— Exercise prompt —
Copy from the first line below down to and including the line with "செயல்பட்டு வருபவர். பெண்ணியச்". Skip the pictures.

--- Data under study Enclosed Below ---

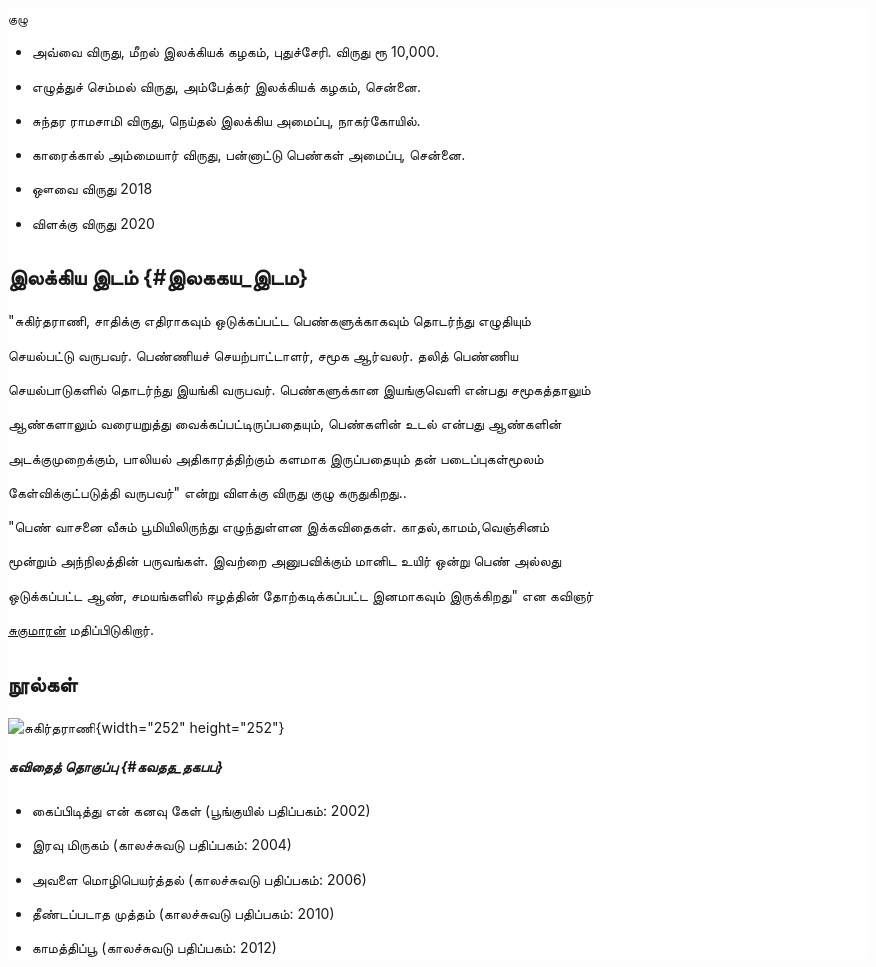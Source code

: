     குழு

-   அவ்வை விருது, மீறல் இலக்கியக் கழகம், புதுச்சேரி. விருது ரூ 10,000.

-   எழுத்துச் செம்மல் விருது, அம்பேத்கர் இலக்கியக் கழகம், சென்னை.

-   சுந்தர ராமசாமி விருது, நெய்தல் இலக்கிய அமைப்பு, நாகர்கோயில்.

-   காரைக்கால் அம்மையார் விருது, பன்னாட்டு பெண்கள் அமைப்பு, சென்னை.

-   ஔவை விருது 2018

-   விளக்கு விருது 2020



## இலக்கிய இடம் {#இலககய_இடம}



\"சுகிர்தராணி, சாதிக்கு எதிராகவும் ஒடுக்கப்பட்ட பெண்களுக்காகவும் தொடர்ந்து எழுதியும்

செயல்பட்டு வருபவர். பெண்ணியச் செயற்பாட்டாளர், சமூக ஆர்வலர். தலித் பெண்ணிய

செயல்பாடுகளில் தொடர்ந்து இயங்கி வருபவர். பெண்களுக்கான இயங்குவெளி என்பது சமூகத்தாலும்

ஆண்களாலும் வரையறுத்து வைக்கப்பட்டிருப்பதையும், பெண்களின் உடல் என்பது ஆண்களின்

அடக்குமுறைக்கும், பாலியல் அதிகாரத்திற்கும் களமாக இருப்பதையும் தன் படைப்புகள்மூலம்

கேள்விக்குட்படுத்தி வருபவர்\" என்று விளக்கு விருது குழு கருதுகிறது..



\"பெண் வாசனை வீசும் பூமியிலிருந்து எழுந்துள்ளன இக்கவிதைகள். காதல்,காமம்,வெஞ்சினம்

மூன்றும் அந்நிலத்தின் பருவங்கள். இவற்றை அனுபவிக்கும் மானிட உயிர் ஒன்று பெண் அல்லது

ஒடுக்கப்பட்ட ஆண், சமயங்களில் ஈழத்தின் தோற்கடிக்கப்பட்ட இனமாகவும் இருக்கிறது\" என கவிஞர்

[சுகுமாரன்](நா._சுகுமாரன் "wikilink") மதிப்பிடுகிறார்.



## நூல்கள்



![சுகிர்தராணி](சுகிர்தராணி1.png "சுகிர்தராணி"){width="252" height="252"}



##### கவிதைத் தொகுப்பு {#கவதத_தகபப}



-   கைப்பிடித்து என் கனவு கேள் (பூங்குயில் பதிப்பகம்: 2002)

-   இரவு மிருகம் (காலச்சுவடு பதிப்பகம்: 2004)

-   அவளை மொழிபெயர்த்தல் (காலச்சுவடு பதிப்பகம்: 2006)

-   தீண்டப்படாத முத்தம் (காலச்சுவடு பதிப்பகம்: 2010)

-   காமத்திப்பூ (காலச்சுவடு பதிப்பகம்: 2012)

--- End of Enclosed Data under study ---

— Finished exercise —
Source code

:     குழு

-   அவ்வை விருது, மீறல் இலக்கியக் கழகம், புதுச்சேரி. விருது ரூ 10,000.

-   எழுத்துச் செம்மல் விருது, அம்பேத்கர் இலக்கியக் கழகம், சென்னை.

-   சுந்தர ராமசாமி விருது, நெய்தல் இலக்கிய அமைப்பு, நாகர்கோயில்.

-   காரைக்கால் அம்மையார் விருது, பன்னாட்டு பெண்கள் அமைப்பு, சென்னை.

-   ஔவை விருது 2018

-   விளக்கு விருது 2020



## இலக்கிய இடம் {#இலககய_இடம}



\"சுகிர்தராணி, சாதிக்கு எதிராகவும் ஒடுக்கப்பட்ட பெண்களுக்காகவும் தொடர்ந்து எழுதியும்

செயல்பட்டு வருபவர். பெண்ணியச் செயற்பாட்டாளர், சமூக ஆர்வலர். தலித் பெண்ணிய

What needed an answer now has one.